[EXERCISE DIRECTIONS]:
The entries below must be retyped in full. Keep every word the same.

[RECORDS PROVIDED]:
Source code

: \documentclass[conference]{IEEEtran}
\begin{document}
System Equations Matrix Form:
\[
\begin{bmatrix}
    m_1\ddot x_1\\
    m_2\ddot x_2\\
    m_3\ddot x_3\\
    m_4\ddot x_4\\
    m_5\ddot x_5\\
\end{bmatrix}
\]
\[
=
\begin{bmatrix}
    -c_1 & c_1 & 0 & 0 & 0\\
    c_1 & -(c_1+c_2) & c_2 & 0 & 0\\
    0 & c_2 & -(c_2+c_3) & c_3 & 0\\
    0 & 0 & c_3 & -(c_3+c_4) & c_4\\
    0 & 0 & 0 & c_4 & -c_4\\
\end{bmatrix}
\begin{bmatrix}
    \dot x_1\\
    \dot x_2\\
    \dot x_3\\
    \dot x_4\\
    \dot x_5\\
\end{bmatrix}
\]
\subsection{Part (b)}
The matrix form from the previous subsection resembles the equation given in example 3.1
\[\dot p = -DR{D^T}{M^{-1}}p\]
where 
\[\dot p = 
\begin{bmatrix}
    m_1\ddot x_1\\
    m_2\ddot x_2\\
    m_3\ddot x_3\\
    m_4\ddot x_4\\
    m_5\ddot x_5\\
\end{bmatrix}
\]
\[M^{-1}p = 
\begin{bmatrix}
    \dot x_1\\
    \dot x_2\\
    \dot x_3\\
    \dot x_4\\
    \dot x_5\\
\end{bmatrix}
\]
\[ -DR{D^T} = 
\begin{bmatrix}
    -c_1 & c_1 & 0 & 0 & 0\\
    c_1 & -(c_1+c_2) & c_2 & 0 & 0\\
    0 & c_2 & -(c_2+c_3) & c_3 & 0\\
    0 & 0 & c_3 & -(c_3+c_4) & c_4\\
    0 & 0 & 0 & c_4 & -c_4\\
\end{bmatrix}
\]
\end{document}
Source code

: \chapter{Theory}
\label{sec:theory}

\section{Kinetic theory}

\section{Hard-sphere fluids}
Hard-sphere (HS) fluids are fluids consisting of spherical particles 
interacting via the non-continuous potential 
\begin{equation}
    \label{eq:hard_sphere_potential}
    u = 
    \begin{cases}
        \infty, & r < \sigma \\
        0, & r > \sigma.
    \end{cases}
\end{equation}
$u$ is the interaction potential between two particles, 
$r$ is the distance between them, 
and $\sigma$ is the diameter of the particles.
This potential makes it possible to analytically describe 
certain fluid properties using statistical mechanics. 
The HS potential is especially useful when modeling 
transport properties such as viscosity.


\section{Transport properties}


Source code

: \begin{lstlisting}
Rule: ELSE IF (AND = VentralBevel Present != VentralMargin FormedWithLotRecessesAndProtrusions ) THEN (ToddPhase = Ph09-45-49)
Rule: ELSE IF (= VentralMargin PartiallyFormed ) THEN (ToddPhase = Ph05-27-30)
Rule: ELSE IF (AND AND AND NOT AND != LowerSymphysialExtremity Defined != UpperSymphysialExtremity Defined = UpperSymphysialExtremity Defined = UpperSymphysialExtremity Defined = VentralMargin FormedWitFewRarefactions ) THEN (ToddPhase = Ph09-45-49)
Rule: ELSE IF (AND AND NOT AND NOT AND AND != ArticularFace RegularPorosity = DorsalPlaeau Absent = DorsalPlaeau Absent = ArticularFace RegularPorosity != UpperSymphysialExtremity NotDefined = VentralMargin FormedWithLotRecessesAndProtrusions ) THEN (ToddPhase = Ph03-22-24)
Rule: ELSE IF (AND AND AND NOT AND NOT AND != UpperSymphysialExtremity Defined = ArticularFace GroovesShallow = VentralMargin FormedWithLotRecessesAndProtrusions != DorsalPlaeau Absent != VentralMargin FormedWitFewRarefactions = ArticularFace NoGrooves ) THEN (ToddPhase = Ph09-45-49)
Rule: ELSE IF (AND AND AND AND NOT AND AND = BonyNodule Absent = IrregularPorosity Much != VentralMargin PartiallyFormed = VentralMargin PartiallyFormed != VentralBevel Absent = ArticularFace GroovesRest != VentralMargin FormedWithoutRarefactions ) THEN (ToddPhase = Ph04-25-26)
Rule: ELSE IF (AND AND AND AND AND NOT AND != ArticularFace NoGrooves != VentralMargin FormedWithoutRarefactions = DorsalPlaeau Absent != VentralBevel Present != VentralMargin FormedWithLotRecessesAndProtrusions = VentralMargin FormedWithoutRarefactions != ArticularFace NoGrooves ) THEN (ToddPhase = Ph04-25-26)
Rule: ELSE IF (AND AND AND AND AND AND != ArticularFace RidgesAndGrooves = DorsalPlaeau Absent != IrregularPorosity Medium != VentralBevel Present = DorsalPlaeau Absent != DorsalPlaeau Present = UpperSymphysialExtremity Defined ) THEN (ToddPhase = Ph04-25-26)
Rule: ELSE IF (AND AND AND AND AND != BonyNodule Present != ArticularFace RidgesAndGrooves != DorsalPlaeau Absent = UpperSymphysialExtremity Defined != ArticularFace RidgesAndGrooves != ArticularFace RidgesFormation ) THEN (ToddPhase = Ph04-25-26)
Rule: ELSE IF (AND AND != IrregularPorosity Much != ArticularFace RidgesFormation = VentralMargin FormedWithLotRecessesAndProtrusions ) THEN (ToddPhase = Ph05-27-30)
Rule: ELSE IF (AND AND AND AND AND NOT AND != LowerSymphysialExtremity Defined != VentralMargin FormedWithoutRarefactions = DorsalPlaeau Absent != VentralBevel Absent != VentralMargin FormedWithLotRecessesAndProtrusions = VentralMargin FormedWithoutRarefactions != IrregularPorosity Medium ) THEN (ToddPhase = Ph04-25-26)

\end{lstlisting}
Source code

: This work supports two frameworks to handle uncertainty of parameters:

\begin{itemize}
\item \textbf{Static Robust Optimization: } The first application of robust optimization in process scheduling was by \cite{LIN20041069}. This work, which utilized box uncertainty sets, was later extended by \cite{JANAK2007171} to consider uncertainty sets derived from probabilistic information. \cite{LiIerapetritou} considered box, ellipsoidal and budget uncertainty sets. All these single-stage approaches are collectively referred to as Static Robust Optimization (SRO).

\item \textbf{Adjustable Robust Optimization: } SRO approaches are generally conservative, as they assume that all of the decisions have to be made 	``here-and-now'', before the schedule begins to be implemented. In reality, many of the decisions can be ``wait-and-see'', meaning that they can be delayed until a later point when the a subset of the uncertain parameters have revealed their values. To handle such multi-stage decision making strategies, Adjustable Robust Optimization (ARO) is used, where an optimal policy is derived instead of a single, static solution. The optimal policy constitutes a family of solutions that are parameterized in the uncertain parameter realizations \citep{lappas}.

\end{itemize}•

[RESULT OF THIS EXERCISE]:
Source code

: \documentclass[conference]{IEEEtran}
\begin{document}
System Equations Matrix Form:
\[
\begin{bmatrix}
    m_1\ddot x_1\\
    m_2\ddot x_2\\
    m_3\ddot x_3\\
    m_4\ddot x_4\\
    m_5\ddot x_5\\
\end{bmatrix}
\]
\[
=
\begin{bmatrix}
    -c_1 & c_1 & 0 & 0 & 0\\
    c_1 & -(c_1+c_2) & c_2 & 0 & 0\\
    0 & c_2 & -(c_2+c_3) & c_3 & 0\\
    0 & 0 & c_3 & -(c_3+c_4) & c_4\\
    0 & 0 & 0 & c_4 & -c_4\\
\end{bmatrix}
\begin{bmatrix}
    \dot x_1\\
    \dot x_2\\
    \dot x_3\\
    \dot x_4\\
    \dot x_5\\
\end{bmatrix}
\]
\subsection{Part (b)}
The matrix form from the previous subsection resembles the equation given in example 3.1
\[\dot p = -DR{D^T}{M^{-1}}p\]
where 
\[\dot p = 
\begin{bmatrix}
    m_1\ddot x_1\\
    m_2\ddot x_2\\
    m_3\ddot x_3\\
    m_4\ddot x_4\\
    m_5\ddot x_5\\
\end{bmatrix}
\]
\[M^{-1}p = 
\begin{bmatrix}
    \dot x_1\\
    \dot x_2\\
    \dot x_3\\
    \dot x_4\\
    \dot x_5\\
\end{bmatrix}
\]
\[ -DR{D^T} = 
\begin{bmatrix}
    -c_1 & c_1 & 0 & 0 & 0\\
    c_1 & -(c_1+c_2) & c_2 & 0 & 0\\
    0 & c_2 & -(c_2+c_3) & c_3 & 0\\
    0 & 0 & c_3 & -(c_3+c_4) & c_4\\
    0 & 0 & 0 & c_4 & -c_4\\
\end{bmatrix}
\]
\end{document}
Source code

: \chapter{Theory}
\label{sec:theory}

\section{Kinetic theory}

\section{Hard-sphere fluids}
Hard-sphere (HS) fluids are fluids consisting of spherical particles 
interacting via the non-continuous potential 
\begin{equation}
    \label{eq:hard_sphere_potential}
    u = 
    \begin{cases}
        \infty, & r < \sigma \\
        0, & r > \sigma.
    \end{cases}
\end{equation}
$u$ is the interaction potential between two particles, 
$r$ is the distance between them, 
and $\sigma$ is the diameter of the particles.
This potential makes it possible to analytically describe 
certain fluid properties using statistical mechanics. 
The HS potential is especially useful when modeling 
transport properties such as viscosity.


\section{Transport properties}


Source code

: \begin{lstlisting}
Rule: ELSE IF (AND = VentralBevel Present != VentralMargin FormedWithLotRecessesAndProtrusions ) THEN (ToddPhase = Ph09-45-49)
Rule: ELSE IF (= VentralMargin PartiallyFormed ) THEN (ToddPhase = Ph05-27-30)
Rule: ELSE IF (AND AND AND NOT AND != LowerSymphysialExtremity Defined != UpperSymphysialExtremity Defined = UpperSymphysialExtremity Defined = UpperSymphysialExtremity Defined = VentralMargin FormedWitFewRarefactions ) THEN (ToddPhase = Ph09-45-49)
Rule: ELSE IF (AND AND NOT AND NOT AND AND != ArticularFace RegularPorosity = DorsalPlaeau Absent = DorsalPlaeau Absent = ArticularFace RegularPorosity != UpperSymphysialExtremity NotDefined = VentralMargin FormedWithLotRecessesAndProtrusions ) THEN (ToddPhase = Ph03-22-24)
Rule: ELSE IF (AND AND AND NOT AND NOT AND != UpperSymphysialExtremity Defined = ArticularFace GroovesShallow = VentralMargin FormedWithLotRecessesAndProtrusions != DorsalPlaeau Absent != VentralMargin FormedWitFewRarefactions = ArticularFace NoGrooves ) THEN (ToddPhase = Ph09-45-49)
Rule: ELSE IF (AND AND AND AND NOT AND AND = BonyNodule Absent = IrregularPorosity Much != VentralMargin PartiallyFormed = VentralMargin PartiallyFormed != VentralBevel Absent = ArticularFace GroovesRest != VentralMargin FormedWithoutRarefactions ) THEN (ToddPhase = Ph04-25-26)
Rule: ELSE IF (AND AND AND AND AND NOT AND != ArticularFace NoGrooves != VentralMargin FormedWithoutRarefactions = DorsalPlaeau Absent != VentralBevel Present != VentralMargin FormedWithLotRecessesAndProtrusions = VentralMargin FormedWithoutRarefactions != ArticularFace NoGrooves ) THEN (ToddPhase = Ph04-25-26)
Rule: ELSE IF (AND AND AND AND AND AND != ArticularFace RidgesAndGrooves = DorsalPlaeau Absent != IrregularPorosity Medium != VentralBevel Present = DorsalPlaeau Absent != DorsalPlaeau Present = UpperSymphysialExtremity Defined ) THEN (ToddPhase = Ph04-25-26)
Rule: ELSE IF (AND AND AND AND AND != BonyNodule Present != ArticularFace RidgesAndGrooves != DorsalPlaeau Absent = UpperSymphysialExtremity Defined != ArticularFace RidgesAndGrooves != ArticularFace RidgesFormation ) THEN (ToddPhase = Ph04-25-26)
Rule: ELSE IF (AND AND != IrregularPorosity Much != ArticularFace RidgesFormation = VentralMargin FormedWithLotRecessesAndProtrusions ) THEN (ToddPhase = Ph05-27-30)
Rule: ELSE IF (AND AND AND AND AND NOT AND != LowerSymphysialExtremity Defined != VentralMargin FormedWithoutRarefactions = DorsalPlaeau Absent != VentralBevel Absent != VentralMargin FormedWithLotRecessesAndProtrusions = VentralMargin FormedWithoutRarefactions != IrregularPorosity Medium ) THEN (ToddPhase = Ph04-25-26)

\end{lstlisting}
Source code

: This work supports two frameworks to handle uncertainty of parameters:

\begin{itemize}
\item \textbf{Static Robust Optimization: } The first application of robust optimization in process scheduling was by \cite{LIN20041069}. This work, which utilized box uncertainty sets, was later extended by \cite{JANAK2007171} to consider uncertainty sets derived from probabilistic information. \cite{LiIerapetritou} considered box, ellipsoidal and budget uncertainty sets. All these single-stage approaches are collectively referred to as Static Robust Optimization (SRO).

\item \textbf{Adjustable Robust Optimization: } SRO approaches are generally conservative, as they assume that all of the decisions have to be made 	``here-and-now'', before the schedule begins to be implemented. In reality, many of the decisions can be ``wait-and-see'', meaning that they can be delayed until a later point when the a subset of the uncertain parameters have revealed their values. To handle such multi-stage decision making strategies, Adjustable Robust Optimization (ARO) is used, where an optimal policy is derived instead of a single, static solution. The optimal policy constitutes a family of solutions that are parameterized in the uncertain parameter realizations \citep{lappas}.

\end{itemize}•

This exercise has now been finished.